> **What is required**:
Retype the material below exactly, from its first line through the line with "Tujuan dibuatnya aplikasi"; the pictures stay out.

> **Supplied information**:
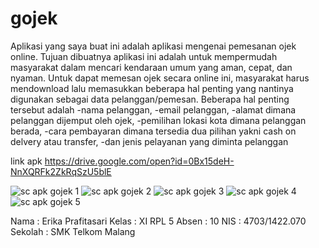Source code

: # gojek
Aplikasi yang saya buat ini adalah aplikasi mengenai pemesanan ojek online. 
Tujuan dibuatnya aplikasi ini adalah untuk mempermudah masyarakat dalam mencari kendaraan umum yang aman, cepat, dan nyaman. 
Untuk dapat memesan ojek secara online ini, masyarakat harus mendownload lalu memasukkan beberapa hal penting yang nantinya digunakan sebagai data pelanggan/pemesan. 
Beberapa hal penting tersebut adalah -nama pelanggan, 
                                     -email pelanggan, 
                                     -alamat dimana pelanggan dijemput oleh ojek,
                                     -pemilihan lokasi kota dimana pelanggan berada,
                                     -cara pembayaran dimana tersedia dua pilihan yakni cash on delvery atau transfer, 
                                     -dan jenis pelayanan yang diminta pelanggan
                                    
link apk https://drive.google.com/open?id=0Bx15deH-NnXQRFk2ZkRqSzU5blE

![sc apk gojek 1](https://cloud.githubusercontent.com/assets/22217533/20972692/54a846e0-bcc8-11e6-9880-f3bd5dfb7685.JPG)
![sc apk gojek 2](https://cloud.githubusercontent.com/assets/22217533/20972695/57a614a8-bcc8-11e6-8038-31b0c89e63a5.JPG)
![sc apk gojek 3](https://cloud.githubusercontent.com/assets/22217533/20972700/5a2e8a02-bcc8-11e6-8740-f571dcf0dd1a.JPG)
![sc apk gojek 4](https://cloud.githubusercontent.com/assets/22217533/20972707/610dd738-bcc8-11e6-8ed7-bc3be97911fb.JPG)
![sc apk gojek 5](https://cloud.githubusercontent.com/assets/22217533/20972706/60bff770-bcc8-11e6-8b3a-d9a1669ef09a.JPG)

Nama : Erika Prafitasari
Kelas : XI RPL 5
Absen : 10
NIS : 4703/1422.070
Sekolah : SMK Telkom Malang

> **Exercise response**:
Source code

: # gojek
Aplikasi yang saya buat ini adalah aplikasi mengenai pemesanan ojek online. 
Tujuan dibuatnya aplikasi ini adalah untuk mempermudah masyarakat dalam mencari kendaraan umum yang aman, cepat, dan nyaman. 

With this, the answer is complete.